足場からの墜落防止措置については、以下の数字を必ず押さえましょう。

- 高さ2m以上:作業床の設置、手すり、中桟、幅木(またはこれと同等以上の機能を有するもの)の設置が必要
- 高さ5m以上:足場の組立て、解体、変更の作業を行う際は、「足場の組立て等作業主任者」を選任する必要がある
ネコマルも現場で足場を組むときは、常にこの「2m」と「5m」の境界線を意識しているにゃ!試験では、2m以上なのに「作業主任者」が必要だと誤認させるひっかけが定番だから、高さと必要な措置をセットで暗記しておくのが合格の近道にゃ。
一級・二級建築士学科試験の過去問に挑戦
【問題1:二級建築士レベル】
労働安全衛生法に基づく足場等の作業に関する記述として、最も不適当なものはどれか。
1. 高さ2m以上の箇所で作業床を設けることが困難な場合、防網を張る等の措置を講じればよい。

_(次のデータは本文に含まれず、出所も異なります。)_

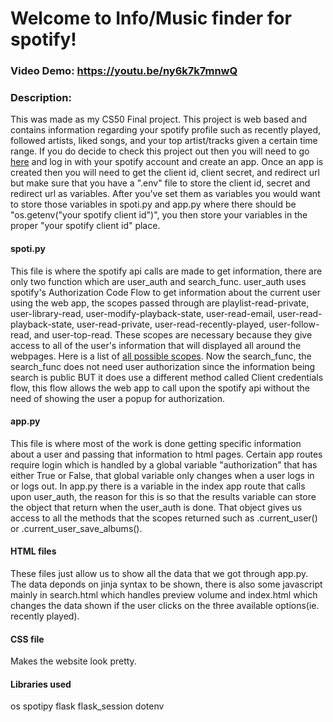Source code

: # Welcome to Info/Music finder for spotify!
### Video Demo:  https://youtu.be/ny6k7k7mnwQ
### Description:
This was made as my CS50 Final project. This project is web based and contains information regarding your spotify profile such as recently played, followed artists, liked songs, and your top artist/tracks given a certain time range. If you do decide to check this project out then you will need to go [here](https://developer.spotify.com/) and log in with your spotify account and create an app. Once an app is created then you will need to get the client id, client secret, and redirect url but make sure that you have a ".env" file to store the client id, secret and redirect url as variables. After you've set them as variables you would want to store those variables in spoti.py and app.py where there should be "os.getenv("your spotify client id")", you then store your variables in the proper "your spotify client id" place. 
#### spoti.py
This file is where the spotify api calls are made to get information, there are only two function which are user_auth and search_func. user_auth uses spotify's Authorization Code Flow to get information about the current user using the web app, the scopes passed through are playlist-read-private, user-library-read, user-modify-playback-state, user-read-email,
user-read-playback-state, user-read-private, user-read-recently-played, user-follow-read, and user-top-read. These scopes are necessary because they give access to all of the user's information that will displayed all around the webpages. Here is a list of [all possible scopes](https://developer.spotify.com/documentation/web-api/concepts/scopes). Now the search_func, the search_func does not need user authorization since the information being search is public BUT it does use a different method called Client credentials flow, this flow allows the web app to call upon the spotify api without the need of showing the user a popup for authorization.
#### app.py
This file is where most of the work is done getting specific information about a user and passing that information to html pages. Certain app routes require login which is handled by a global variable "authorization" that has either True or False, that global variable only changes when a user logs in or logs out. In app.py there is a variable in the index app route that calls upon user_auth, the reason for this is so that the results variable can store the object that return when the user_auth is done. That object gives us access to all the methods that the scopes returned such as .current_user() or .current_user_save_albums().
#### HTML files
These files just allow us to show all the data that we got through app.py. The data deponds on jinja syntax to be shown, there is also some javascript mainly in search.html which handles preview volume and index.html which changes the data shown if the user clicks on the three available options(ie. recently played).
#### CSS file
Makes the website look pretty.
#### Libraries used
os
spotipy
flask
flask_session 
dotenv 

# 
# 
#
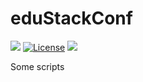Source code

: eduStackConf
============

[![](http://img.shields.io/badge/version-Alpha-lightgrey.svg)](https://edustack.org)
[![License](http://img.shields.io/badge/license-GPLV3-brightgreen.svg)](http://opensource.org/licenses/GPL-3.0)
[![](http://img.shields.io/badge/powerd%20by-eduStack-brightgreen.svg)](https://edustack.org)

Some scripts
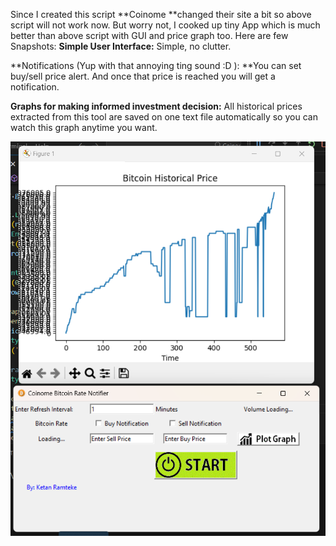 Since I created this script **Coinome **changed their site a bit so above script will not work now.
But worry not, I cooked up tiny App which is much better than above script with GUI and price graph too.
Here are few Snapshots:
**Simple User Interface:**
Simple, no clutter.

**Notifications (Yup with that annoying ting sound :D ):
**You can set buy/sell price alert. And once that price is reached you will get a notification.

**Graphs for making informed investment decision:**
All historical prices extracted from this tool are saved on one text file automatically so you can watch this graph anytime you want.

![image](screenshot.png)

2. 足場の組立て作業を行う場合、高さに関わらず作業主任者の選任が必要である。
3. 作業床の端には、高さ75cm以上の手すりや中桟を設ける必要がある。
4. 足場を使用する作業を行うときは、作業床の点検・補修を行う必要がある。
解答:2
解説:足場の組立て等の作業主任者の選任が必要なのは、高さが5m以上の場合です。すべての高さで必要となるわけではありません。
【問題2:一級建築士レベル】
労働安全衛生法に基づく墜落防止等の措置に関する記述として、最も不適当なものはどれか。
1. 高さ2m以上の作業床には、原則として手すり、中桟、幅木を設置しなければならない。

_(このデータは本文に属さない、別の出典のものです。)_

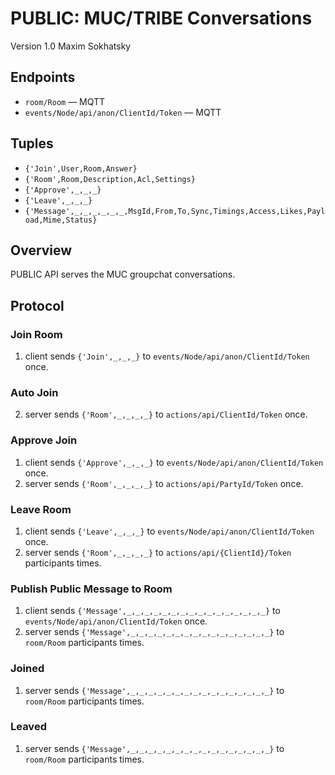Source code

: PUBLIC: MUC/TRIBE Conversations
===============================

Version 1.0 Maxim Sokhatsky

Endpoints
--------

* `room/Room` — MQTT
* `events/Node/api/anon/ClientId/Token` — MQTT

Tuples
------

* `{'Join',User,Room,Answer}`
* `{'Room',Room,Description,Acl,Settings}`
* `{'Approve',_,_,_}`
* `{'Leave',_,_,_}`
* `{'Message',_,_,_,_,_,_,MsgId,From,To,Sync,Timings,Access,Likes,Payload,Mime,Status}`

Overview
--------

PUBLIC API serves the MUC groupchat conversations.

Protocol
--------

### Join Room

1. client sends `{'Join',_,_,_}` to `events/Node/api/anon/ClientId/Token` once.

### Auto Join

2. server sends `{'Room',_,_,_,_}` to `actions/api/ClientId/Token` once.

### Approve Join

1. client sends `{'Approve',_,_,_}` to `events/Node/api/anon/ClientId/Token` once.
2. server sends `{'Room',_,_,_,_}` to `actions/api/PartyId/Token` once.

### Leave Room

1. client sends `{'Leave',_,_,_}` to `events/Node/api/anon/ClientId/Token` once.
2. server sends `{'Room',_,_,_,_}` to `actions/api/{ClientId}/Token` participants times.

### Publish Public Message to Room

1. client sends `{'Message',_,_,_,_,_,_,_,_,_,_,_,_,_,_,_,_}` to `events/Node/api/anon/ClientId/Token` once.
2. server sends `{'Message',_,_,_,_,_,_,_,_,_,_,_,_,_,_,_,_}` to `room/Room` participants times.

### Joined

1. server sends `{'Message',_,_,_,_,_,_,_,_,_,_,_,_,_,_,_,_}` to `room/Room` participants times.

### Leaved

1. server sends `{'Message',_,_,_,_,_,_,_,_,_,_,_,_,_,_,_,_}` to `room/Room` participants times.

2. 足場の組立て等作業主任者は、労働安全コンサルタント等の資格を有する者から選任しなければならない。
3. 高さ5m以上の足場の組立て作業を行う場合、足場の組立て等作業主任者を選任して指揮させなければならない。
4. 作業者が墜落するおそれのある箇所には、手すり等の設置が困難な場合、安全帯(フルハーネス)を使用させる措置が必要である。
解答:2
解説:足場の組立て等作業主任者は、所定の技能講習を修了した者等から選任しなければなりません。労働安全コンサルタント等の資格が必須というわけではありません。
まとめ:安全のためのルールは「高さの数字」で決まります。ネコマルと一緒に、過去問でひっかけ問題を解きながら、正しい安全管理の知識を定着させていきましょう!